Shelby Miller is not one of the best pitchers the St. Louis Cardinals can send to the mound this season — not with his 8-9 record and his 4.00 earned run average.

That isn’t how he was viewed by the Cincinnati Reds on Monday night in Great American Ball Park. To the Reds, it looked as if Bob Gibson was back in his prime and they knuckled under, 5-0. It was the 14th time the Reds have been shut out this season, the ninth time at home.
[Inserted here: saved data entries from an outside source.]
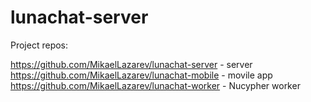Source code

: # lunachat-server

Project repos:

https://github.com/MikaelLazarev/lunachat-server - server
https://github.com/MikaelLazarev/lunachat-mobile - movile app
https://github.com/MikaelLazarev/lunachat-worker - Nucypher worker
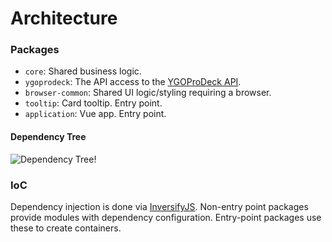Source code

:# Architecture

### Packages

-   `core`: Shared business logic.
-   `ygoprodeck`: The API access to the [YGOProDeck API](https://db.ygoprodeck.com/api-guide/).
-   `browser-common`: Shared UI logic/styling requiring a browser.
-   `tooltip`: Card tooltip. Entry point.
-   `application`: Vue app. Entry point.

#### Dependency Tree

![Dependency Tree!](./architecture.svg)

### IoC

Dependency injection is done via [InversifyJS](https://github.com/inversify/InversifyJS). Non-entry point packages provide modules with dependency configuration. Entry-point packages use these to create containers.
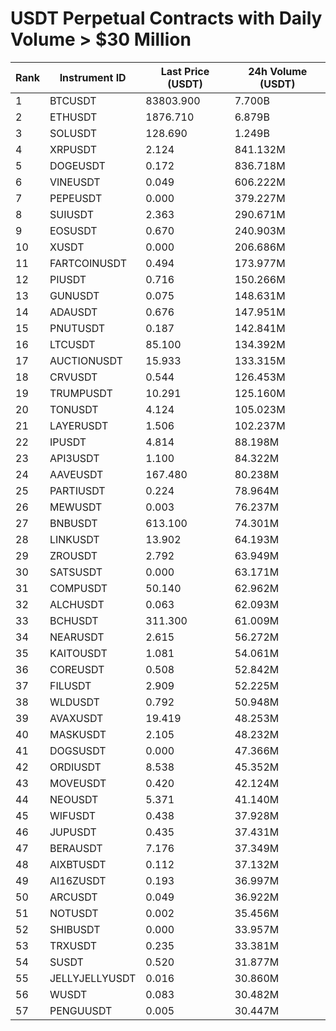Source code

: # USDT Perpetual Contracts with Daily Volume > $30 Million

| Rank | Instrument ID | Last Price (USDT) | 24h Volume (USDT) |
|------|---------------|-------------------|-------------------|
| 1 | BTCUSDT | 83803.900 | 7.700B |
| 2 | ETHUSDT | 1876.710 | 6.879B |
| 3 | SOLUSDT | 128.690 | 1.249B |
| 4 | XRPUSDT | 2.124 | 841.132M |
| 5 | DOGEUSDT | 0.172 | 836.718M |
| 6 | VINEUSDT | 0.049 | 606.222M |
| 7 | PEPEUSDT | 0.000 | 379.227M |
| 8 | SUIUSDT | 2.363 | 290.671M |
| 9 | EOSUSDT | 0.670 | 240.903M |
| 10 | XUSDT | 0.000 | 206.686M |
| 11 | FARTCOINUSDT | 0.494 | 173.977M |
| 12 | PIUSDT | 0.716 | 150.266M |
| 13 | GUNUSDT | 0.075 | 148.631M |
| 14 | ADAUSDT | 0.676 | 147.951M |
| 15 | PNUTUSDT | 0.187 | 142.841M |
| 16 | LTCUSDT | 85.100 | 134.392M |
| 17 | AUCTIONUSDT | 15.933 | 133.315M |
| 18 | CRVUSDT | 0.544 | 126.453M |
| 19 | TRUMPUSDT | 10.291 | 125.160M |
| 20 | TONUSDT | 4.124 | 105.023M |
| 21 | LAYERUSDT | 1.506 | 102.237M |
| 22 | IPUSDT | 4.814 | 88.198M |
| 23 | API3USDT | 1.100 | 84.322M |
| 24 | AAVEUSDT | 167.480 | 80.238M |
| 25 | PARTIUSDT | 0.224 | 78.964M |
| 26 | MEWUSDT | 0.003 | 76.237M |
| 27 | BNBUSDT | 613.100 | 74.301M |
| 28 | LINKUSDT | 13.902 | 64.193M |
| 29 | ZROUSDT | 2.792 | 63.949M |
| 30 | SATSUSDT | 0.000 | 63.171M |
| 31 | COMPUSDT | 50.140 | 62.962M |
| 32 | ALCHUSDT | 0.063 | 62.093M |
| 33 | BCHUSDT | 311.300 | 61.009M |
| 34 | NEARUSDT | 2.615 | 56.272M |
| 35 | KAITOUSDT | 1.081 | 54.061M |
| 36 | COREUSDT | 0.508 | 52.842M |
| 37 | FILUSDT | 2.909 | 52.225M |
| 38 | WLDUSDT | 0.792 | 50.948M |
| 39 | AVAXUSDT | 19.419 | 48.253M |
| 40 | MASKUSDT | 2.105 | 48.232M |
| 41 | DOGSUSDT | 0.000 | 47.366M |
| 42 | ORDIUSDT | 8.538 | 45.352M |
| 43 | MOVEUSDT | 0.420 | 42.124M |
| 44 | NEOUSDT | 5.371 | 41.140M |
| 45 | WIFUSDT | 0.438 | 37.928M |
| 46 | JUPUSDT | 0.435 | 37.431M |
| 47 | BERAUSDT | 7.176 | 37.349M |
| 48 | AIXBTUSDT | 0.112 | 37.132M |
| 49 | AI16ZUSDT | 0.193 | 36.997M |
| 50 | ARCUSDT | 0.049 | 36.922M |
| 51 | NOTUSDT | 0.002 | 35.456M |
| 52 | SHIBUSDT | 0.000 | 33.957M |
| 53 | TRXUSDT | 0.235 | 33.381M |
| 54 | SUSDT | 0.520 | 31.877M |
| 55 | JELLYJELLYUSDT | 0.016 | 30.860M |
| 56 | WUSDT | 0.083 | 30.482M |
| 57 | PENGUUSDT | 0.005 | 30.447M |
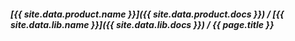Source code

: ##### [{{ site.data.product.name }}]({{ site.data.product.docs }}) / [{{ site.data.lib.name }}]({{ site.data.lib.docs }}) / {{ page.title }}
Miller, a 6-foot-3, 195-pound Texan, held the Reds to no runs and three hits over seven-plus innings. He left with no outs in the eighth after he gave up a leadoff single to Brandon Phillips, who had two of the three hits off Miller.

All-Star Pat Neshek, a side-armer with a 7-1 record and a 1.35 earned run average in 64 appearances, quickly hosed down the Reds. He got Jay Bruce on a shallow fly to right and coaxed a double-play ball out of Chris Heisey.

Miller was Mr. Economical for his seven innings — no walks and just 81 pitches (54 strikes).

On the other side of the hill, the Reds pitching pattern was a parade from the bullpen that wore a path from left center field to the mound.

It began in the first inning when starter Dylan Axelrod faced one batter, retiring Matt Carpenter. He went to 2-and-2 on Jon Jay and left with a strained right oblique.

Axelrod was the first Reds starting pitcher to retire none or one batter since Don Newcombe didn’t retire anybody in a game at Pittsburgh on July 17, 1960.

Axelrod was replaced by left hander David Holmberg. In two emergency starts this year Holmberg lasted only 2 1/3 innings in both starts and was quickly sent to a safety shelter to avoid harm.

This time he went 5 2/3 innings of no-run, four hit, two-walk baseball, the longest relief outing by a Reds pitcher since Carlos Fisher pitched 5 2/3 innings in Philadelphia on May 25, 2011, a game the Reds lost in 19 innings.

“It helped that I’ve been here the last seven days and I’ve been working on some things with (pitching coach) Jeff Pico,” said Holmberg. “I took it out to the mound and I was confident.”

With Alexrod gone, probably for the season, Holmberg moves back into the rotation and will pitch in Axelrod’s place this weekend in Milwaukee.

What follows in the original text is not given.